TAMPA, Fla. — The future activist base of the Republican Party found themselves at the center of MAGA’s biggest rifts Friday as young conservatives’ favorite influencers spoke about Iran, Epstein and immigration.

Top advisers to President Donald Trump and figureheads of the online “America first” movement shared the stage before around 5,000 students ranging from high school freshman to college seniors gathered in Tampa, Florida, for Turning Point USA’s largest-ever Student Action Summit.

Charlie Kirk, the organization’s founder, president and so-called “youth whisperer of the American right," energized attendees by repeatedly telling them they “delivered the White House to Donald Trump.” For three days, Kirk declared, Tampa Bay would be the “center of the political universe of the planet.”

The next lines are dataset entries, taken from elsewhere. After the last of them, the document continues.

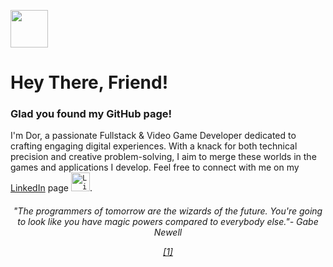 <img src="https://raw.githubusercontent.com/MartinHeinz/MartinHeinz/master/wave.gif" height="60px" width="60px"><h1>Hey There, Friend!</h1>

<h3>Glad you found my GitHub page!</h3>

I'm Dor, a passionate Fullstack & Video Game Developer dedicated to crafting engaging digital experiences. With a knack for both technical precision and creative problem-solving, I aim to merge these worlds in the games and applications I develop. Feel free to connect with me on my [LinkedIn](https://www.linkedin.com/in/dorz/) page <code><img src="https://cdn.worldvectorlogo.com/logos/linkedin-icon-2.svg" alt="LinkedIn" width="30" height="30"/></code>.

<h6 align="center"> "The programmers of tomorrow are the wizards of the future. You're going to look like you have magic powers compared to everybody else."- Gabe Newell<p><a href="https://youtu.be/nKIu9yen5nc?t=292">[1]</p></h6>
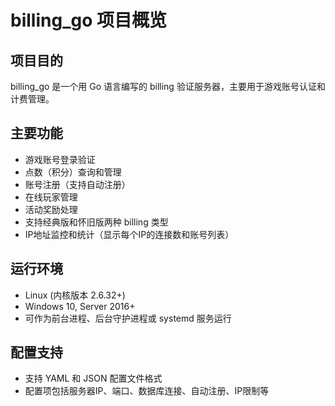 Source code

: # billing_go 项目概览

## 项目目的
billing_go 是一个用 Go 语言编写的 billing 验证服务器，主要用于游戏账号认证和计费管理。

## 主要功能
- 游戏账号登录验证
- 点数（积分）查询和管理
- 账号注册（支持自动注册）
- 在线玩家管理
- 活动奖励处理
- 支持经典版和怀旧版两种 billing 类型
- IP地址监控和统计（显示每个IP的连接数和账号列表）

## 运行环境
- Linux (内核版本 2.6.32+)
- Windows 10, Server 2016+
- 可作为前台进程、后台守护进程或 systemd 服务运行

## 配置支持
- 支持 YAML 和 JSON 配置文件格式
- 配置项包括服务器IP、端口、数据库连接、自动注册、IP限制等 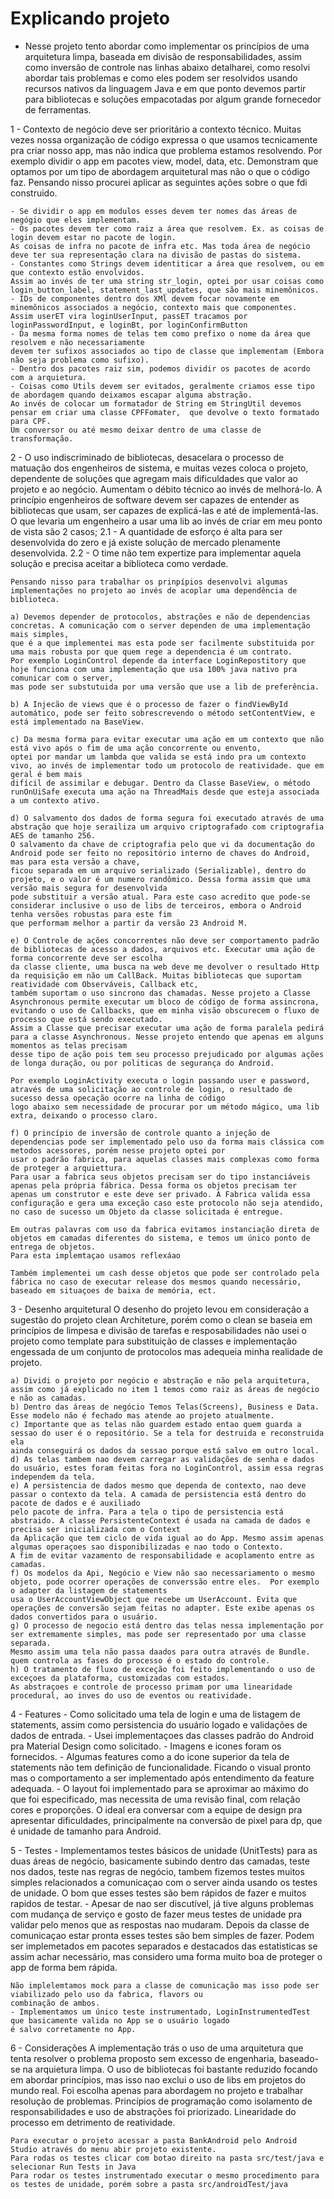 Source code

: # Explicando projeto

- Nesse projeto tento abordar como implementar os princípios de uma arquitetura limpa,
baseada em divisão de responsabilidades, assim como inversão de controle nas linhas abaixo detalharei,
como resolvi abordar tais problemas e como eles podem ser resolvidos usando recursos nativos
da linguagem Java e em que ponto devemos partir para bibliotecas e soluções empacotadas por 
algum grande fornecedor de ferramentas.

1 - Contexto de negócio deve ser prioritário a contexto técnico. Muitas vezes nossa organização de código
expressa o que usamos tecnicamente pra criar nosso app, mas não indica que problema estamos resolvendo.
Por exemplo dividir o app em pacotes view, model, data, etc. Demonstram que optamos por um tipo de abordagem 
arquitetural mas não o que o código faz. Pensando nisso procurei aplicar as seguintes ações sobre o que fdi construido.
	
	- Se dividir o app em modulos esses devem ter nomes das áreas de negógio que eles implementam.
	- Os pacotes devem ter como raiz a área que resolvem. Ex. as coisas de login devem estar no pacote de login. 
	As coisas de infra no pacote de infra etc. Mas toda área de negócio deve ter sua representação clara na divisão de pastas do sistema.
	- Constantes como Strings devem identiticar a área que resolvem, ou em que contexto estão envolvidos.
	Assim ao invés de ter uma string str_login, optei por usar coisas como login_button_label, statement_last_updates, que são mais minemônicos.
	- IDs de componentes dentro dos XMl devem focar novamente em minemônicos associados a negócio, contexto mais que componentes.
	Assim userET vira loginUserInput, passET tracamos por loginPasswordInput, e loginBt, por loginConfirmButton
	- Da mesma forma nomes de telas tem como prefixo o nome da área que resolvem e não necessariamente 
	devem ter sufixos associados ao tipo de classe que implementam (Embora não seja problema como sufixo).
	- Dentro dos pacotes raiz sim, podemos dividir os pacotes de acordo com a arquietura.
	- Coisas como Utils devem ser evitados, geralmente criamos esse tipo de abordagem quando deixamos escapar alguma abstração.
	Ao invés de colocar um formatador de String em StringUtil devemos pensar em criar uma classe CPFFomater,  que devolve o texto formatado para CPF.
	Um conversor ou até mesmo deixar dentro de uma classe de transformação.

2 - O uso indiscriminado de bibliotecas, desacelara o processo de matuação dos engenheiros de sistema, e muitas vezes coloca o projeto,
dependente de soluções que agregam mais dificuldades que valor ao projeto e ao negócio. Aumentam o débito técnico ao invés de melhorá-lo.
A princípio engenheiros de software devem ser capazes de entender as bibliotecas que usam, ser capazes de explicá-las e até de implementá-las.
O que levaria um engenheiro a usar uma lib ao invés de criar em meu ponto de vista são 2 casos;
	2.1 - A quantidade de esforço é alta para ser desenvolvida do zero e já existe solução de mercado plenamente desenvolvida.
	2.2 - O time não tem expertize para implementar aquela solução e precisa aceitar a biblioteca como verdade.

	Pensando nisso para trabalhar os prinpípios desenvolvi algumas implementações no projeto ao invés de acoplar uma dependência de biblioteca.

	a) Devemos depender de protocolos, abstrações e não de dependencias concretas. A comunicação com o server dependen de uma implementação mais simples,
	que é a que implementei mas esta pode ser facilmente substituida por uma mais robusta por que quem rege a dependencia é um contrato.
	Por exemplo LoginControl depende da interface LoginRepostitory que hoje funciona com uma implementação que usa 100% java nativo pra comunicar com o server,
	mas pode ser substutuida por uma versão que use a lib de preferência.

	b) A Injecão de views que é o processo de fazer o findViewById automático, pode ser feito sobrescrevendo o método setContentView, e está implementado na BaseView.

	c) Da mesma forma para evitar executar uma ação em um contexto que não está vivo após o fim de uma ação concorrente ou envento, 
	optei por mandar um lambda que valida se está indo pra um contexto vivo, ao invés de implementar todo um protocolo de reatividade. que em geral é bem mais
	difícil de assimilar e debugar. Dentro da Classe BaseView, o método runOnUiSafe executa uma ação na ThreadMais desde que esteja associada a um contexto ativo.

	d) O salvamento dos dados de forma segura foi executado através de uma abstração que hoje serailiza um arquivo criptografado com criptografia AES de tamanho 256.
	O salvamento da chave de criptografia pelo que vi da documentação do Android pode ser feito no repositório interno de chaves do Android, mas para esta versão a chave,
	ficou separada em um arquivo serializado (Serializable), dentro do projeto, e o valor é um numero randômico. Dessa forma assim que uma versão mais segura for desenvolvida
	pode substituir a versão atual. Para este caso acredito que pode-se considerar inclusive o uso de libs de terceiros, embora o Android tenha versões robustas para este fim
	que performam melhor a partir da versão 23 Android M.

	e) O Controle de ações concorrentes não deve ser comportamento padrão de bibliotecas de acesso a dados, arquivos etc. Executar uma ação de forma concorrente deve ser escolha
	da classe cliente, uma busca na web deve me devolver o resultado Http da requisição em não um CallBack. Muitas bibliotecas que suportam reatividade com Observáveis, Callback etc,
	também suportam o uso sincrono das chamadas. Nesse projeto a Classe Asynchronous permite executar um bloco de código de forma assincrona, evitando o uso de Callbacks, que em minha visão obscurecem o fluxo de processo que está sendo executado.
	Assim a Classe que precisar executar uma ação de forma paralela pedirá para a classe Asynchronous. Nesse projeto entendo que apenas em alguns momentos as telas precisam
	desse tipo de ação pois tem seu processo prejudicado por algumas ações de longa duração, ou por politicas de segurança do Android.

	Por exemplo LoginActivity executa o login passando user e password, através de uma solicitação ao controle de login, o resultado de sucesso dessa opecação ocorre na linha de código 
	logo abaixo sem necessidade de procurar por um método mágico, uma lib extra, deixando o processo claro.

	f) O princípio de inversão de controle quanto a injeção de dependencias pode ser implementado pelo uso da forma mais clássica com metodos acessores, porém nesse projeto optei por
	usar o padrão fabrica, para aquelas classes mais complexas como forma de proteger a arquiettura. 
	Para usar a fabrica seus objetos precisam ser do tipo instanciáveis apenas pela própria fábrica. Dessa forma os objetos precisam ter apenas um construtor e este deve ser privado. A Fabrica valida essa configuração e gera uma exceção caso este protocolo não seja atendido, no caso de sucesso um Objeto da classe solicitada é entregue.

	Em outras palavras com uso da fabrica evitamos instanciação direta de objetos em camadas diferentes do sistema, e temos um único ponto de entrega de objetos.
	Para esta implemtaçao usamos reflexáao     

	Também implementei um cash desse objetos que pode ser controlado pela fábrica no caso de executar release dos mesmos quando necessário, baseado em situaçoes de baixa de memória, ect.

3 - Desenho arquitetural
	O desenho do projeto levou em consideração a sugestão do projeto clean Architeture, porém como o clean se baseia em princípios de limpesa e divisão de tarefas e resposabilidades
	não usei o projeto como template para substituição de classes e implementação engessada de um conjunto de protocolos mas adequeia minha realidade de projeto.


	a) Dividi o projeto por negócio e abstração e não pela arquitetura, assim como já explicado no item 1 temos como raiz as áreas de negócio e não as camadas.
	b) Dentro das áreas de negócio Temos Telas(Screens), Business e Data. Esse modelo não é fechado mas atende ao projeto atualmente. 
	c) Importante que as telas não guardem estado entao quem guarda a sessao do user é o repositório. Se a tela for destruida e reconstruida ela 
	ainda conseguirá os dados da sessao porque está salvo em outro local.
	d) As telas tambem nao devem carregar as validações de senha e dados do usuário, estes foram feitas fora no LoginControl, assim essa regras independem da tela. 
	e) A persistencia de dados mesmo que dependa de contexto, nao deve passar o contexto da tela. A camada de persistencia está dentro do pacote de dados e é auxiliado
	pelo pacote de infra. Para a tela o tipo de persistencia está abstraido. A classe PersistenteContext é usada na camada de dados e precisa ser inicializada com o Context
	da Aplicação que tem ciclo de vida igual ao do App. Mesmo assim apenas algumas operaçoes sao disponibilizadas e nao todo o Contexto.
	A fim de evitar vazamento de responsabilidade e acoplamento entre as camadas.
	f) Os modelos da Api, Negócio e View não sao necessariamento o mesmo objeto, pode ocorrer operações de converssão entre eles.  Por exemplo o adapter da listagem de statements
	usa o UserAccountViewObject que recebe um UserAccount. Evita que operações de conversão sejam feitas no adapter. Este exibe apenas os dados convertidos para o usuário.
	g) O processo de negocio está dentro das telas nessa implementação por ser extremamente simples, mas pode ser representado por uma classe separada. 
	Mesmo assim uma tela não passa daados para outra através de Bundle. quem controla as fases do processo é o estado do controle.
	h) O tratamento de fluxo de exceção foi feito implementando o uso de exceçoes da plataforma, customizadas com estados.
	As abstraçoes e controle de processo primam por uma linearidade procedural, ao inves do uso de eventos ou reatividade. 

 4 - Features
 	- Como solicitado uma tela de login e uma de listagem de statements, assim como persistencia do usuário logado e validações de dados de entrada.
 	- Usei implementaçoes das classes padrão do Android pra Material Design como solicitado. 
 	- Imagens e icones foram os fornecidos.
 	- Algumas features como a do icone superior da tela de statements não tem definição de funcionalidade. Ficando o visual pronto
 	mas o comportamento a ser implementado após entendimento da feature adequada.
 	- O layout foi implementado para se aproximar ao máximo do que foi especificado, mas necessita de uma revisão final, com relação cores e proporções.
 	O ideal era conversar com a equipe de design pra apresentar dificuldades, principalmente na conversão de pixel para dp, que é unidade de tamanho 
 	para Android.
 	
 5 - Testes
 	- Implementamos testes básicos de unidade (UnitTests) para as duas áreas de negócio, basicamente subindo dentro 
 	das camadas, teste nos dados, teste nas regras de negócio, tambem fizemos testes muitos simples relacionados a
 	comunicaçao com o server ainda usando os testes de unidade. O bom que esses testes são bem rápidos de fazer
 	e muitos rapidos de testar.
 	- Apesar de nao ser discutível, já tive alguns problemas com mudança de serviço e gosto de fazer meus
 	testes de unidade pra validar pelo menos que as respostas nao mudaram. Depois da classe de comunicaçao estar pronta
 	esses testes são bem simples de fazer. Podem ser implemetados em pacotes separados e destacados das estatisticas
 	se assim achar necessário, mas considero uma forma muito boa de proteger o app de forma bem rápida.

 	Não implelemtamos mock para a classe de comunicação mas isso pode ser viabilizado pelo uso da fabrica, flavors ou
 	combinação de ambos.
 	- Implementamos um único teste instrumentado, LoginInstrumentedTest que basicamente valida no App se o usuário logado
 	é salvo corretamente no App.

6 - Considerações
	A implementação trás o uso de uma arquitetura que tenta resolver o problema proposto sem excesso de engenharia,
	baseado-se na arquietura limpa.
	O uso de bibliotecas foi bastante reduzido focando em abordar princípios, mas isso nao exclui o uso de libs em 
	projetos do mundo real. Foi escolha apenas para abordagem no projeto e trabalhar resoluçào de problemas.
	Princípios de programação como isolamento de responsabilidades e uso de abstrações foi priorizado.
	Linearidade do processo em detrimento de reatividade.
	
	Para executar o projeto acessar a pasta BankAndroid pelo Android Studio através do menu abir projeto existente.
	Para rodas os testes clicar com botao direito na pasta src/test/java e selecionar Run Tests in Java
	Para rodar os testes instrumentado executar o mesmo procedimento para os testes de unidade, porém sobre a pasta src/androidTest/java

Turning Point USA's Charlie Kirk, the organization’s founder, president speaks at Turning Point USA’s largest-ever Student Action Summit in Tampa, FL. Friday July 11, 2025.
Turning Point USA's Charlie Kirk, the organization’s founder, president speaks at Turning Point USA’s largest-ever Student Action Summit in Tampa, FL. Friday July 11, 2025. | Turning Point USA

Starting as a celebration of Trump’s return to the presidency, complete with a crowd of red-hat-wearing adolescents doing the “Trump dance” to YMCA, the event quickly became centered on the biggest debates among Trump’s political base.

In remarks that felt directed at the Oval Office as much as at the auditorium, government officials loyal to the president and influential independent media personalities weighed in on whether the motley coalition that calls MAGA home could outlive the administration’s attempt to fulfill all its promises.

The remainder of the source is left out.